Does anyone favours the lore of beasts? I thought of this tactic wich uses the lore of beasts and a fighty character without any magic weapons on foot. When your fighty character is in combat you just cast Bears Anger on it and you have a killing machine in combat. The avarage hero has ws5 s4 t4 and a3, with Bears Anger he has ws5 s6 t5 and a6. :shok:

So does anyone use this tactic?


----------



## swntzu (Dec 25, 2007)

Master Andael said:


> Does anyone favours the lore of beasts? I thought of this tactic wich uses the lore of beasts and a fighty character without any magic weapons on foot. When your fighty character is in combat you just cast Bears Anger on it and you have a killing machine in combat. The avarage hero has ws5 s4 t4 and a3, with Bears Anger he has ws5 s6 t5 and a6. :shok:
> 
> So does anyone use this tactic?


It is quite common for this to happen in beastmen armies.


----------



## Master Andael (Jan 18, 2008)

But it can be used in other armies too. Like empire an lizardmen(this one being especially vicious, i think)


----------



## swntzu (Dec 25, 2007)

Master Andael said:


> But it can be used in other armies too. Like empire an lizardmen(this one being especially vicious, i think)


For the Empire, you an angry captain doesn't really fit into the overall strategy of an empire army but could be useful. The points would be better spent elsewhere.

As for Lizardmen, you would need a Slann to use lore of beasts. This is hardly a points effective tactic. Of course it would be quite cool to have an angry Jaguar Saurus but really it doesn't do that much in the grand scheme of things.


----------



## maxtangent (Jan 31, 2008)

HE noble with Radiant Gem taking lore of Beasts can work well, if you don't mind a walking general.


----------



## Master Andael (Jan 18, 2008)

For the lizardmen you are always certain you have Bears Anger and you can still take other lores for the other spells.


----------



## swntzu (Dec 25, 2007)

Master Andael said:


> For the lizardmen you are always certain you have Bears Anger and you can still take other lores for the other spells.


You still need a Slaan. I never said that it was not a viable tactic. It would just be a smaller piece of the overall plan.


----------



## neilbatte (Jan 2, 2008)

i find that to many of the lore of beast spells are pointless depending on which army you are facing. if your against a dwarf ,skaven or beastmen army many of the spells will have little to target as they are not into ridden monsters etc so unless you are fighting an army with loads of cav or monsters it seems strange to pick a lore and a tactic on a 1 in 6 chance of getting bears anger and an even remoter chance of getting the spell off


----------



## swntzu (Dec 25, 2007)

You are allowed to swap any rolled spell in a lore for spell one as long as you don't already have it. Don't you know this?

Anyway Bear's Anger is easy to cast so of course it's a viable tactic.
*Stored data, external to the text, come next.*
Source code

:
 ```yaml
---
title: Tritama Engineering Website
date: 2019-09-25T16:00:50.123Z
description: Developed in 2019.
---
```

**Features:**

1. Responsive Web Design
Hardly "pointless" as you have said.


----------



## neilbatte (Jan 2, 2008)

fair enough when i looked at the spell list i had the old rule book where bears anger is spell 3. so you can guarantee to get the spell but my main point is can you guarantee to cast it and can you make sure its not dispelled in the next phase. as i know from experience that the magic phase is not that reliable unless you max out on mages so using 1 spell as a tactic to boost a hero just doesnt seem worthwhile when a magic weapon will always work unless your opponent has a usually costly antimagic item


----------



## maxtangent (Jan 31, 2008)

There is nothing saying the hero cannot also have a magic weapon - just that he cannot use it while the spell is functioning on him.
It is just one more tactic in the arsenal. You mention a really good use for it, actually - as a defense against an anti-magic item.


----------